→ **Your instructions**: Quote the entries word for word. Omit the pictures.

[Collected data]
# # #
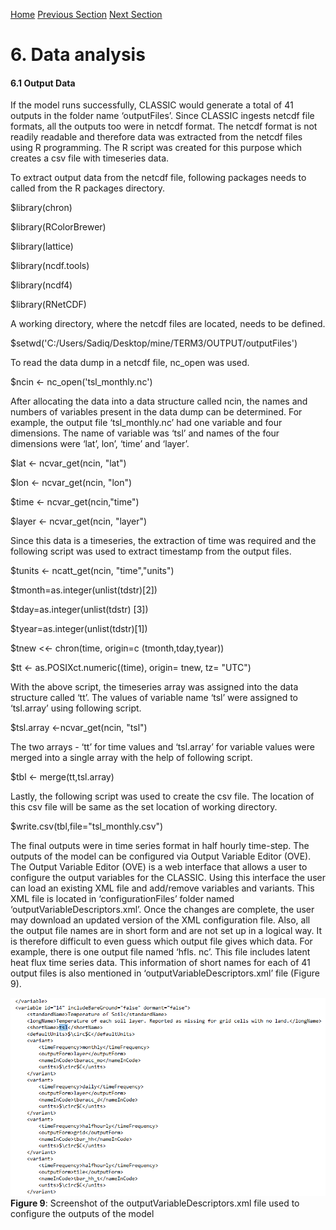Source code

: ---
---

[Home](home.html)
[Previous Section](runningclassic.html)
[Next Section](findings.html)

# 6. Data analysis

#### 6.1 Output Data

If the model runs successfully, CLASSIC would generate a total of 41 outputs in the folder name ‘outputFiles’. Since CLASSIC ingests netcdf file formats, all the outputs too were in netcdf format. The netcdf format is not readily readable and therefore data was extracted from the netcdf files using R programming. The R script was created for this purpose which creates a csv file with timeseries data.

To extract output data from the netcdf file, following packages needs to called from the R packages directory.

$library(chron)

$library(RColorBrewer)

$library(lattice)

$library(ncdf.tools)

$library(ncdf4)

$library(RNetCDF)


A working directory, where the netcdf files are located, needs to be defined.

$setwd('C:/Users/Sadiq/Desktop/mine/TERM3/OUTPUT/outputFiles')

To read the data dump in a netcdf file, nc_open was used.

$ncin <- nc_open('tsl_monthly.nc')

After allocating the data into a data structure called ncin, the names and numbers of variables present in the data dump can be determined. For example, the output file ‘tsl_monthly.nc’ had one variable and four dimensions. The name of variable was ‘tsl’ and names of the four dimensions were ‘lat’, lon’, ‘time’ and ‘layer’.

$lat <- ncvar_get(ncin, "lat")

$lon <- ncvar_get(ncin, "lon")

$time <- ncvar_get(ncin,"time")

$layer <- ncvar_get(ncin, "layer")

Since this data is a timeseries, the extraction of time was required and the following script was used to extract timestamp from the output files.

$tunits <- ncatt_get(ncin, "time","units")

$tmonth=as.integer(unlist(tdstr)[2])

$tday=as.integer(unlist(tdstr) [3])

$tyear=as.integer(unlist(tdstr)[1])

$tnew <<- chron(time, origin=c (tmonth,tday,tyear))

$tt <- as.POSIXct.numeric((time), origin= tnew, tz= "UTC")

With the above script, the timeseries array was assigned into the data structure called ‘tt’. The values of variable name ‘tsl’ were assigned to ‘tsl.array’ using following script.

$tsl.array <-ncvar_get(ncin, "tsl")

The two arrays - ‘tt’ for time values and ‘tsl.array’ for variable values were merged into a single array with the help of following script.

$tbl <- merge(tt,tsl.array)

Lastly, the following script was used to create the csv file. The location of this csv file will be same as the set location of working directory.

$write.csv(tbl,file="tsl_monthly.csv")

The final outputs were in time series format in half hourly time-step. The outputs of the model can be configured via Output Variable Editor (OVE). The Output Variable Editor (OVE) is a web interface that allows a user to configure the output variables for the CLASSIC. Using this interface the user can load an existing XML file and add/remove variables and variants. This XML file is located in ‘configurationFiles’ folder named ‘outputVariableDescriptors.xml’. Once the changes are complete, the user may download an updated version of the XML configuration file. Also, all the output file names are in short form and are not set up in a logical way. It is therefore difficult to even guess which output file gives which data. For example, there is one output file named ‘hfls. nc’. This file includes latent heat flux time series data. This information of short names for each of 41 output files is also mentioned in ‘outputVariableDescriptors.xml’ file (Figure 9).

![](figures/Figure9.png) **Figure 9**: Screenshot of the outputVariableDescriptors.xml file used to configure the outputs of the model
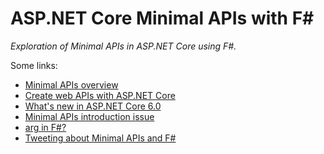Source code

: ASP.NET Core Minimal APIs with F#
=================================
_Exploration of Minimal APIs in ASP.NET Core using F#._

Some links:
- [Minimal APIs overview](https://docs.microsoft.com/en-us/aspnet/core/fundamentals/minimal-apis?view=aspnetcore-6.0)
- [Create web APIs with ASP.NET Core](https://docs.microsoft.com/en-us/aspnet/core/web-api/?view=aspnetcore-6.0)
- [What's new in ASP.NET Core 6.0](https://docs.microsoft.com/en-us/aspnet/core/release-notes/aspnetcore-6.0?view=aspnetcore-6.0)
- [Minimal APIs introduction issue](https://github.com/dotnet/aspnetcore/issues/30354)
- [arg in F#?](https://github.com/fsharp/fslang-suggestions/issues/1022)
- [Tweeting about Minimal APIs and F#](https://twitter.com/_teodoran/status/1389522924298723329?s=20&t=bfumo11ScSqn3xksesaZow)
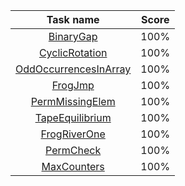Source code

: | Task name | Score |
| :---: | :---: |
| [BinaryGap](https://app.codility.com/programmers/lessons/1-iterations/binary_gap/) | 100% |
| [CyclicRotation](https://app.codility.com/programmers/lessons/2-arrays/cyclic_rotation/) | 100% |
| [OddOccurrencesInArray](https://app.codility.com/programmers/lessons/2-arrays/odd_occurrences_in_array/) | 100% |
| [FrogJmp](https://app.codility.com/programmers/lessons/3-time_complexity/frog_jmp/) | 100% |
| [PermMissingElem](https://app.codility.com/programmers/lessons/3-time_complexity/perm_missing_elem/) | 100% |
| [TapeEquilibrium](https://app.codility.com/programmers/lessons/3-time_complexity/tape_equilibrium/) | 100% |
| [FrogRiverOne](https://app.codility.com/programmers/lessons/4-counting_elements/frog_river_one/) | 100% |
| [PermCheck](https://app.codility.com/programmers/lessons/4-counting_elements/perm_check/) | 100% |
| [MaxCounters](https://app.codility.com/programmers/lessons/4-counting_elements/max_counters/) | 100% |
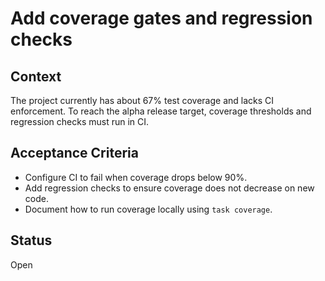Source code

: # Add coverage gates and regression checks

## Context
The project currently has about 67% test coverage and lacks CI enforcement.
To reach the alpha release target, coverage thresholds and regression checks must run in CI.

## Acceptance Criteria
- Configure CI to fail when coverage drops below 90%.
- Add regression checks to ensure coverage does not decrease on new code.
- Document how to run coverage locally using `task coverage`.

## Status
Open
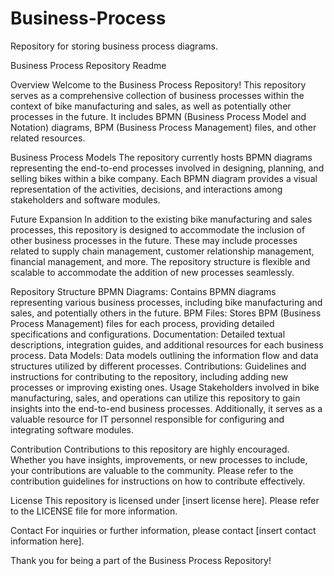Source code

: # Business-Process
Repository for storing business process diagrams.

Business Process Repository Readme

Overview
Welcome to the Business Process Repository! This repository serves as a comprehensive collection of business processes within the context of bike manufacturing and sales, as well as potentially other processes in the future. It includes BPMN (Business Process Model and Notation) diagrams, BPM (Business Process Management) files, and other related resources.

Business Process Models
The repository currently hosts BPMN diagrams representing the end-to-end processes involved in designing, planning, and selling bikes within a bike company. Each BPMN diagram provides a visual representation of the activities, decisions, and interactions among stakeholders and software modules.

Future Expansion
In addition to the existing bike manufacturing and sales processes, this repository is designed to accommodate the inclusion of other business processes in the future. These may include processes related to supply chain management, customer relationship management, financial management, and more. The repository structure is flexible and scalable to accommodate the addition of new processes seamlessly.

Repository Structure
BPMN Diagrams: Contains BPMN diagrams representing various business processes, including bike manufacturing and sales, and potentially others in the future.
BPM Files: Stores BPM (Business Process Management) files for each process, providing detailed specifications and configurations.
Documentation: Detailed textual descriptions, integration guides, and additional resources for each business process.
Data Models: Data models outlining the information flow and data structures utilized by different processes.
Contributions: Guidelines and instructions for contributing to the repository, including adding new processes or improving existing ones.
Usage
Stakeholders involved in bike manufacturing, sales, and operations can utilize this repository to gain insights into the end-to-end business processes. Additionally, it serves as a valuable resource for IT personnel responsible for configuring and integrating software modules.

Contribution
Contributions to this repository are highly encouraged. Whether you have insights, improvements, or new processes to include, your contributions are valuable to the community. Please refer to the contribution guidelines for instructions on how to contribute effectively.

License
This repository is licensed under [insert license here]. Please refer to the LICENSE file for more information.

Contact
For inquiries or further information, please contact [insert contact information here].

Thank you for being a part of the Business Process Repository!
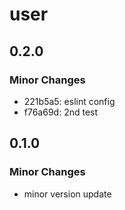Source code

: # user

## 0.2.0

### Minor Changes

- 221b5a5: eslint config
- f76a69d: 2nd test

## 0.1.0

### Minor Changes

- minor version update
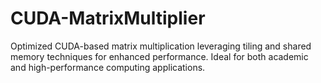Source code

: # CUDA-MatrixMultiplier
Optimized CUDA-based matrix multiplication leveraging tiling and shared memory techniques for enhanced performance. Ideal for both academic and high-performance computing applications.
# # #
→ **Exercise response**:
Source code

: ---
---

[Home](home.html)
[Previous Section](runningclassic.html)
[Next Section](findings.html)

# 6. Data analysis

#### 6.1 Output Data

If the model runs successfully, CLASSIC would generate a total of 41 outputs in the folder name ‘outputFiles’. Since CLASSIC ingests netcdf file formats, all the outputs too were in netcdf format. The netcdf format is not readily readable and therefore data was extracted from the netcdf files using R programming. The R script was created for this purpose which creates a csv file with timeseries data.

To extract output data from the netcdf file, following packages needs to called from the R packages directory.

$library(chron)

$library(RColorBrewer)

$library(lattice)

$library(ncdf.tools)

$library(ncdf4)

$library(RNetCDF)


A working directory, where the netcdf files are located, needs to be defined.

$setwd('C:/Users/Sadiq/Desktop/mine/TERM3/OUTPUT/outputFiles')

To read the data dump in a netcdf file, nc_open was used.

$ncin <- nc_open('tsl_monthly.nc')

After allocating the data into a data structure called ncin, the names and numbers of variables present in the data dump can be determined. For example, the output file ‘tsl_monthly.nc’ had one variable and four dimensions. The name of variable was ‘tsl’ and names of the four dimensions were ‘lat’, lon’, ‘time’ and ‘layer’.

$lat <- ncvar_get(ncin, "lat")

$lon <- ncvar_get(ncin, "lon")

$time <- ncvar_get(ncin,"time")

$layer <- ncvar_get(ncin, "layer")

Since this data is a timeseries, the extraction of time was required and the following script was used to extract timestamp from the output files.

$tunits <- ncatt_get(ncin, "time","units")

$tmonth=as.integer(unlist(tdstr)[2])

$tday=as.integer(unlist(tdstr) [3])

$tyear=as.integer(unlist(tdstr)[1])

$tnew <<- chron(time, origin=c (tmonth,tday,tyear))

$tt <- as.POSIXct.numeric((time), origin= tnew, tz= "UTC")

With the above script, the timeseries array was assigned into the data structure called ‘tt’. The values of variable name ‘tsl’ were assigned to ‘tsl.array’ using following script.

$tsl.array <-ncvar_get(ncin, "tsl")

The two arrays - ‘tt’ for time values and ‘tsl.array’ for variable values were merged into a single array with the help of following script.

$tbl <- merge(tt,tsl.array)

Lastly, the following script was used to create the csv file. The location of this csv file will be same as the set location of working directory.

$write.csv(tbl,file="tsl_monthly.csv")

The final outputs were in time series format in half hourly time-step. The outputs of the model can be configured via Output Variable Editor (OVE). The Output Variable Editor (OVE) is a web interface that allows a user to configure the output variables for the CLASSIC. Using this interface the user can load an existing XML file and add/remove variables and variants. This XML file is located in ‘configurationFiles’ folder named ‘outputVariableDescriptors.xml’. Once the changes are complete, the user may download an updated version of the XML configuration file. Also, all the output file names are in short form and are not set up in a logical way. It is therefore difficult to even guess which output file gives which data. For example, there is one output file named ‘hfls. nc’. This file includes latent heat flux time series data. This information of short names for each of 41 output files is also mentioned in ‘outputVariableDescriptors.xml’ file (Figure 9).

![](figures/Figure9.png) **Figure 9**: Screenshot of the outputVariableDescriptors.xml file used to configure the outputs of the model
Source code

: ASP.NET Core Minimal APIs with F#
=================================
_Exploration of Minimal APIs in ASP.NET Core using F#._

Some links:
- [Minimal APIs overview](https://docs.microsoft.com/en-us/aspnet/core/fundamentals/minimal-apis?view=aspnetcore-6.0)
- [Create web APIs with ASP.NET Core](https://docs.microsoft.com/en-us/aspnet/core/web-api/?view=aspnetcore-6.0)
- [What's new in ASP.NET Core 6.0](https://docs.microsoft.com/en-us/aspnet/core/release-notes/aspnetcore-6.0?view=aspnetcore-6.0)
- [Minimal APIs introduction issue](https://github.com/dotnet/aspnetcore/issues/30354)
- [arg in F#?](https://github.com/fsharp/fslang-suggestions/issues/1022)
- [Tweeting about Minimal APIs and F#](https://twitter.com/_teodoran/status/1389522924298723329?s=20&t=bfumo11ScSqn3xksesaZow)
Source code

: | Task name | Score |
| :---: | :---: |
| [BinaryGap](https://app.codility.com/programmers/lessons/1-iterations/binary_gap/) | 100% |
| [CyclicRotation](https://app.codility.com/programmers/lessons/2-arrays/cyclic_rotation/) | 100% |
| [OddOccurrencesInArray](https://app.codility.com/programmers/lessons/2-arrays/odd_occurrences_in_array/) | 100% |
| [FrogJmp](https://app.codility.com/programmers/lessons/3-time_complexity/frog_jmp/) | 100% |
| [PermMissingElem](https://app.codility.com/programmers/lessons/3-time_complexity/perm_missing_elem/) | 100% |
| [TapeEquilibrium](https://app.codility.com/programmers/lessons/3-time_complexity/tape_equilibrium/) | 100% |
| [FrogRiverOne](https://app.codility.com/programmers/lessons/4-counting_elements/frog_river_one/) | 100% |
| [PermCheck](https://app.codility.com/programmers/lessons/4-counting_elements/perm_check/) | 100% |
| [MaxCounters](https://app.codility.com/programmers/lessons/4-counting_elements/max_counters/) | 100% |
Source code

: # Add coverage gates and regression checks

## Context
The project currently has about 67% test coverage and lacks CI enforcement.
To reach the alpha release target, coverage thresholds and regression checks must run in CI.

## Acceptance Criteria
- Configure CI to fail when coverage drops below 90%.
- Add regression checks to ensure coverage does not decrease on new code.
- Document how to run coverage locally using `task coverage`.

## Status
Open
Source code

: # Business-Process
Repository for storing business process diagrams.

Business Process Repository Readme

Overview
Welcome to the Business Process Repository! This repository serves as a comprehensive collection of business processes within the context of bike manufacturing and sales, as well as potentially other processes in the future. It includes BPMN (Business Process Model and Notation) diagrams, BPM (Business Process Management) files, and other related resources.

Business Process Models
The repository currently hosts BPMN diagrams representing the end-to-end processes involved in designing, planning, and selling bikes within a bike company. Each BPMN diagram provides a visual representation of the activities, decisions, and interactions among stakeholders and software modules.

Future Expansion
In addition to the existing bike manufacturing and sales processes, this repository is designed to accommodate the inclusion of other business processes in the future. These may include processes related to supply chain management, customer relationship management, financial management, and more. The repository structure is flexible and scalable to accommodate the addition of new processes seamlessly.

Repository Structure
BPMN Diagrams: Contains BPMN diagrams representing various business processes, including bike manufacturing and sales, and potentially others in the future.
BPM Files: Stores BPM (Business Process Management) files for each process, providing detailed specifications and configurations.
Documentation: Detailed textual descriptions, integration guides, and additional resources for each business process.
Data Models: Data models outlining the information flow and data structures utilized by different processes.
Contributions: Guidelines and instructions for contributing to the repository, including adding new processes or improving existing ones.
Usage
Stakeholders involved in bike manufacturing, sales, and operations can utilize this repository to gain insights into the end-to-end business processes. Additionally, it serves as a valuable resource for IT personnel responsible for configuring and integrating software modules.

Contribution
Contributions to this repository are highly encouraged. Whether you have insights, improvements, or new processes to include, your contributions are valuable to the community. Please refer to the contribution guidelines for instructions on how to contribute effectively.

License
This repository is licensed under [insert license here]. Please refer to the LICENSE file for more information.

Contact
For inquiries or further information, please contact [insert contact information here].

Thank you for being a part of the Business Process Repository!
Source code

: # user

## 0.2.0

### Minor Changes

- 221b5a5: eslint config
- f76a69d: 2nd test

## 0.1.0

### Minor Changes

- minor version update
Source code

: # CUDA-MatrixMultiplier
Optimized CUDA-based matrix multiplication leveraging tiling and shared memory techniques for enhanced performance. Ideal for both academic and high-performance computing applications.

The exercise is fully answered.